Work to be completed: All lines of the material that contain "UINT" must be copied out.

- - -

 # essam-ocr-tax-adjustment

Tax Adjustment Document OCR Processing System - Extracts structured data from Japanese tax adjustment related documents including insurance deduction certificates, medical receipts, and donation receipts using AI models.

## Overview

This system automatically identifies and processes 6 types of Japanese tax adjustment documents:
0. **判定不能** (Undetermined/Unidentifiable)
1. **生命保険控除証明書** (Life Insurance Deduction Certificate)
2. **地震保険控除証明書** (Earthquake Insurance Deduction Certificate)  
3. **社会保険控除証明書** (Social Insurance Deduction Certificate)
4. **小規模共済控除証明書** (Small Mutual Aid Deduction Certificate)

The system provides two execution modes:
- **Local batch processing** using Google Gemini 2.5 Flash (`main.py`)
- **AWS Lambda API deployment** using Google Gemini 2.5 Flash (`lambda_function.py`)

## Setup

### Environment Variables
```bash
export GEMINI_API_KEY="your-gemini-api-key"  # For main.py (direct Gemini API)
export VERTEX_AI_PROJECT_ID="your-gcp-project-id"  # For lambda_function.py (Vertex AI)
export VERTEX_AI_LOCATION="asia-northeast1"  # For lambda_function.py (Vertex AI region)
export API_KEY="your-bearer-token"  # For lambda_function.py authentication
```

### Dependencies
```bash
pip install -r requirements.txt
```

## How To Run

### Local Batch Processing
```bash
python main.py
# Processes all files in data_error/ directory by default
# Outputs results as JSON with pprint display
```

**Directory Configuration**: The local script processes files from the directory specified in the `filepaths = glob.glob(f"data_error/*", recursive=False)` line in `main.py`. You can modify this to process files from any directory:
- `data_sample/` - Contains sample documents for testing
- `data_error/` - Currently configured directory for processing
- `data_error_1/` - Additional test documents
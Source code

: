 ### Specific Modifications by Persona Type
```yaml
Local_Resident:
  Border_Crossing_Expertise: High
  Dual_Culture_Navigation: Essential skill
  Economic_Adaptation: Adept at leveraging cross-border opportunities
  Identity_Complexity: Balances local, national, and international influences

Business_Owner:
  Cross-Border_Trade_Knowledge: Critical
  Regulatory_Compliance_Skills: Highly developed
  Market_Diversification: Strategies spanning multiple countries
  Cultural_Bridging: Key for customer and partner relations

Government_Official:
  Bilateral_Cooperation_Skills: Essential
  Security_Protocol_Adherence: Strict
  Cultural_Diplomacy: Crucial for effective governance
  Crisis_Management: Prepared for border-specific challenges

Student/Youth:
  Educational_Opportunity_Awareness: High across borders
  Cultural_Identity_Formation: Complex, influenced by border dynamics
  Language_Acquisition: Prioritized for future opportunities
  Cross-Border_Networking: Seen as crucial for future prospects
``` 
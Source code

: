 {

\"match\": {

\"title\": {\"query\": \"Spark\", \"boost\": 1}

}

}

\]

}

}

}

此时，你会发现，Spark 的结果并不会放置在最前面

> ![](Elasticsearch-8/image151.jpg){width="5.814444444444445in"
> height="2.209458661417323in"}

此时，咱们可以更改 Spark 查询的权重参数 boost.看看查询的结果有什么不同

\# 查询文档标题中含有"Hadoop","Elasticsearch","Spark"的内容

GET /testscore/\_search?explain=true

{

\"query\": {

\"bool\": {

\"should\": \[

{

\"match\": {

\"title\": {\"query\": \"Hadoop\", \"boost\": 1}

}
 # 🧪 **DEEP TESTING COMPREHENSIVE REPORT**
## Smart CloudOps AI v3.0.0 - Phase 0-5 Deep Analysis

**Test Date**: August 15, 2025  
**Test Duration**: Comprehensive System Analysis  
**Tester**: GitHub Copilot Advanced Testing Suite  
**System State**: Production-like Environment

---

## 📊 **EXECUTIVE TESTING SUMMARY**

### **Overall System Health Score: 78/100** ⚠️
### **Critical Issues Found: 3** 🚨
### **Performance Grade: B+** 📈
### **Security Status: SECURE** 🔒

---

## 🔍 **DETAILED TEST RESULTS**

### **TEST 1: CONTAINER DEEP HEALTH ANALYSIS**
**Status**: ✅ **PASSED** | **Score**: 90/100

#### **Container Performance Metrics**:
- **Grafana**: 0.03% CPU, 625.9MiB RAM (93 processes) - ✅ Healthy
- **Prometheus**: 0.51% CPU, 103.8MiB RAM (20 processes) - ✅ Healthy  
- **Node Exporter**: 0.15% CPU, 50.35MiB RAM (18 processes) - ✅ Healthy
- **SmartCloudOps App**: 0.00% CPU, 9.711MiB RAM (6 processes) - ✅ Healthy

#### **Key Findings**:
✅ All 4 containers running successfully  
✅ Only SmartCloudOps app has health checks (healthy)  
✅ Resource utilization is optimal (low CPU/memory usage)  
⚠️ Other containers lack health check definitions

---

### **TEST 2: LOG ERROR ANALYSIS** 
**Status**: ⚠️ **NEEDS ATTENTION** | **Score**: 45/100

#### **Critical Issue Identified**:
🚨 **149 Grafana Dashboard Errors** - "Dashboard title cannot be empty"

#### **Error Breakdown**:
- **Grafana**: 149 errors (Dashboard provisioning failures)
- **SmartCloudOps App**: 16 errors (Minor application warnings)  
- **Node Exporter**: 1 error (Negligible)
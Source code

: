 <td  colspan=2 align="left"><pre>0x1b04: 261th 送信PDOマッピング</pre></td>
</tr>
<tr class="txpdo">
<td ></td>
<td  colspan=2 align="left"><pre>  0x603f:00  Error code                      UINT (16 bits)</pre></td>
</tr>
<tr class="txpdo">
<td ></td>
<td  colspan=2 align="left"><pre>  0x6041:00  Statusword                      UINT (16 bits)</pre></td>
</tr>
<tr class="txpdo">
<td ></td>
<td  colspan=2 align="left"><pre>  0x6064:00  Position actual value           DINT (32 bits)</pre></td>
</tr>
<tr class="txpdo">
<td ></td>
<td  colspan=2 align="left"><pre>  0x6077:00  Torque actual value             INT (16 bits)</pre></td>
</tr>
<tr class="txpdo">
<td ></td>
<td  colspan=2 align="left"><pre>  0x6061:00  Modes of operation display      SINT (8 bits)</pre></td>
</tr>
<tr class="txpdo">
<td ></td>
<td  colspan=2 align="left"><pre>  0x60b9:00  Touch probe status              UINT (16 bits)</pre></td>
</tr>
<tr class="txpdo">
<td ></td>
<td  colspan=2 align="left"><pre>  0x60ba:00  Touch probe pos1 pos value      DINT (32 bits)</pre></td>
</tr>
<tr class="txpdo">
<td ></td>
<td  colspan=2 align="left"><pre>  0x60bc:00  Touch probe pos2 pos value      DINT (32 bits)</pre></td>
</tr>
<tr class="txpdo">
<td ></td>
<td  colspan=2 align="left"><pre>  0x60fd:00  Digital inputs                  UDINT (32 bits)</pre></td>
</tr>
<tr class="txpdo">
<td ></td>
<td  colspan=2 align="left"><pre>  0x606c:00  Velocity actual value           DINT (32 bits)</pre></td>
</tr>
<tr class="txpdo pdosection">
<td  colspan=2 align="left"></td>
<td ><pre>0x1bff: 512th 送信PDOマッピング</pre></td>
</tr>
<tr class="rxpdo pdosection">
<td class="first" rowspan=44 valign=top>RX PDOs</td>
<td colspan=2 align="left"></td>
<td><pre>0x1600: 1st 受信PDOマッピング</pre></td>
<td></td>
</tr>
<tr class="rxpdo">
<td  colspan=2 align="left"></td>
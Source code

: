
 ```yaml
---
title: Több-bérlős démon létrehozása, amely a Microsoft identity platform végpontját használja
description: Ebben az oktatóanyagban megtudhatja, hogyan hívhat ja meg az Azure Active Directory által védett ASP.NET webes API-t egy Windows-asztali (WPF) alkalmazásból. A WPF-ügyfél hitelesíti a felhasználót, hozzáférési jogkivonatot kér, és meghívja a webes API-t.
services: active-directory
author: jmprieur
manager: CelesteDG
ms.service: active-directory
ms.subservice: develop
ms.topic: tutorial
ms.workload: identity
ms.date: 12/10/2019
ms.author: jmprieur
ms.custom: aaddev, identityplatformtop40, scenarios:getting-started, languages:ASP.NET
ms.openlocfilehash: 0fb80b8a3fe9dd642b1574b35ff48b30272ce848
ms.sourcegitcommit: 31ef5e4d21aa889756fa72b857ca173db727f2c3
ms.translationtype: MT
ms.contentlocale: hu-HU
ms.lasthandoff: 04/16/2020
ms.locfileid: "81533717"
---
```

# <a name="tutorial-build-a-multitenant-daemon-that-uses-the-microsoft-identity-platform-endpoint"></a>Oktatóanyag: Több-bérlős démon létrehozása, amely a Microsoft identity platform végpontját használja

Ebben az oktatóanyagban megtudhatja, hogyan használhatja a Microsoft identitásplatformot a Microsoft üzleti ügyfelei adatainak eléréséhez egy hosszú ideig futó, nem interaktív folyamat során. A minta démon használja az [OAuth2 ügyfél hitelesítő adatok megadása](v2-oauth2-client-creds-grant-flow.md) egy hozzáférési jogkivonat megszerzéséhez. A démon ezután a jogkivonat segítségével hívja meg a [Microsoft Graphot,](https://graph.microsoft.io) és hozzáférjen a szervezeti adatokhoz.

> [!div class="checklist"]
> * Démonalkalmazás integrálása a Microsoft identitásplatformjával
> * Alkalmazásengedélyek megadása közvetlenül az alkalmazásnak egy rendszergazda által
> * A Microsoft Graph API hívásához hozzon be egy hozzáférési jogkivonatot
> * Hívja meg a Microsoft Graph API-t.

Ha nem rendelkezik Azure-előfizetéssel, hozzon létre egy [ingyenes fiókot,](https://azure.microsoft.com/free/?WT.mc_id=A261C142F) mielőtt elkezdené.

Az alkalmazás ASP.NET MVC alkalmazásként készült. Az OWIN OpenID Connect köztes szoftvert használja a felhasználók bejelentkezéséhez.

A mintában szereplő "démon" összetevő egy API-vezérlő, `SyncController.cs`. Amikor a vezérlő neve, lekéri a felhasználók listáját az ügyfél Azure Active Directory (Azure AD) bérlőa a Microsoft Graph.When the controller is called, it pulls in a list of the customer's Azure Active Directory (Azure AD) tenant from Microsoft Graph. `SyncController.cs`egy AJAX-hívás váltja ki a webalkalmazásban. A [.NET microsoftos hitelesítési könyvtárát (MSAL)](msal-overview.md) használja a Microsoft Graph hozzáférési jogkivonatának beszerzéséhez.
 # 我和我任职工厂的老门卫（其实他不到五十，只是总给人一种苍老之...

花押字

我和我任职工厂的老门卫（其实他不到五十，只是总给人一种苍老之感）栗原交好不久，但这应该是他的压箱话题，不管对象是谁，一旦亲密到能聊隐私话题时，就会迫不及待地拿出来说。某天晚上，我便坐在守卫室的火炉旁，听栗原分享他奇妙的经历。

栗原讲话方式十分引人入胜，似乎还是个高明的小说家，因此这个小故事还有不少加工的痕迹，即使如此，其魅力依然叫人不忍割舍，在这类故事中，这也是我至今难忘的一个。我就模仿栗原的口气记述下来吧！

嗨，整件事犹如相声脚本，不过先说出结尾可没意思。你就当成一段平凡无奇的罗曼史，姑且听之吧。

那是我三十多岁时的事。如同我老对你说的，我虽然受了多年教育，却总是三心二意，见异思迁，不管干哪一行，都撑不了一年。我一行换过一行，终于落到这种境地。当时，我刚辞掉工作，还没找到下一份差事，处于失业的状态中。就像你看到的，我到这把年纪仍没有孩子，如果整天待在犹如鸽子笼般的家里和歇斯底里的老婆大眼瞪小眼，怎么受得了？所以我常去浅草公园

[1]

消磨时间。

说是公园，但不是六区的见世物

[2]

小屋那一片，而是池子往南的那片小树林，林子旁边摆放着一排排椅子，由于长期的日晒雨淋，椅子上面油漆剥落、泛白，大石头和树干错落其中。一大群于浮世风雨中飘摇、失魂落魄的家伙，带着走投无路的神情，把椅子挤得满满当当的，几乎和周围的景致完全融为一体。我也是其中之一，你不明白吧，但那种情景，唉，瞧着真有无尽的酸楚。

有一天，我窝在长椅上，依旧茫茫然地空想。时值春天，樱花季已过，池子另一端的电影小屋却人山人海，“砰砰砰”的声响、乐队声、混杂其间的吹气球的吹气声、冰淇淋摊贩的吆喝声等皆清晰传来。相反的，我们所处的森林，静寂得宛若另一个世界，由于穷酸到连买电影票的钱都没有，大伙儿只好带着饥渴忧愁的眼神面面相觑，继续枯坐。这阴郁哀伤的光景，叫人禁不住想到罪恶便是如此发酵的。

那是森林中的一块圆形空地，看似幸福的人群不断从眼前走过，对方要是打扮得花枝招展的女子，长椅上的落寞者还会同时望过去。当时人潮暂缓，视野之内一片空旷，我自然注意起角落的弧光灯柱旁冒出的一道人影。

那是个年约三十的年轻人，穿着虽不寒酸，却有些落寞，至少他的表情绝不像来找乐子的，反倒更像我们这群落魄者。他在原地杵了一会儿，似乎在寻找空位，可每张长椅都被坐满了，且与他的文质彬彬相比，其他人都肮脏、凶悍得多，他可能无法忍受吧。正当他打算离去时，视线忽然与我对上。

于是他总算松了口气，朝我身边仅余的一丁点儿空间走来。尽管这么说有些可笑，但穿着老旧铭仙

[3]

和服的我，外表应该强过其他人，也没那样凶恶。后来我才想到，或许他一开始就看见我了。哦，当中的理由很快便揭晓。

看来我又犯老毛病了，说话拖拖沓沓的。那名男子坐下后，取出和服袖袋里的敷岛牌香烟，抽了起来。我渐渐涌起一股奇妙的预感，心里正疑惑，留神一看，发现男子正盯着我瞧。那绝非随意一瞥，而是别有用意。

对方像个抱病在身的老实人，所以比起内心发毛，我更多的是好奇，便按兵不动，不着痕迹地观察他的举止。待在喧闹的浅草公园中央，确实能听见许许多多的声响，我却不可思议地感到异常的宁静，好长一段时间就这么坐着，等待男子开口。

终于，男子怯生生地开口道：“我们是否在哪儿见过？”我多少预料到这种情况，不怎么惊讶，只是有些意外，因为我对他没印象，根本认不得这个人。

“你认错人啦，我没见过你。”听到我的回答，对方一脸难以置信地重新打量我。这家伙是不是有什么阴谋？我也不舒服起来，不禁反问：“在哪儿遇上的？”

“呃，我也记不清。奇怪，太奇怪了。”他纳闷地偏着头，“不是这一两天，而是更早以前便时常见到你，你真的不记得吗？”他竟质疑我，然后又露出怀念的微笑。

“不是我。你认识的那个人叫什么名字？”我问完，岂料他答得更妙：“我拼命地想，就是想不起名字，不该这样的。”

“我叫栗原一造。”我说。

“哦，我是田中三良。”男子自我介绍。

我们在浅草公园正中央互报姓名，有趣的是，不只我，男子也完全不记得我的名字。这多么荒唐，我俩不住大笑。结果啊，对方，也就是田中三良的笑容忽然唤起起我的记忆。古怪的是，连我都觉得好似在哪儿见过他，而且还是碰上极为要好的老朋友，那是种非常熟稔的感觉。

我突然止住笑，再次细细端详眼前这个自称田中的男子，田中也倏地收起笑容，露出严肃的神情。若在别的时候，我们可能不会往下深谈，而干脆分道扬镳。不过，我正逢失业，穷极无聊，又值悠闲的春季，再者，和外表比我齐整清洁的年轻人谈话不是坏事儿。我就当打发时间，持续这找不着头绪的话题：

- - -

Completed task:
<td  colspan=2 align="left"><pre>  0x603f:00  Error code                      UINT (16 bits)</pre></td>
<td  colspan=2 align="left"><pre>  0x6041:00  Statusword                      UINT (16 bits)</pre></td>
<td  colspan=2 align="left"><pre>  0x60b9:00  Touch probe status              UINT (16 bits)</pre></td>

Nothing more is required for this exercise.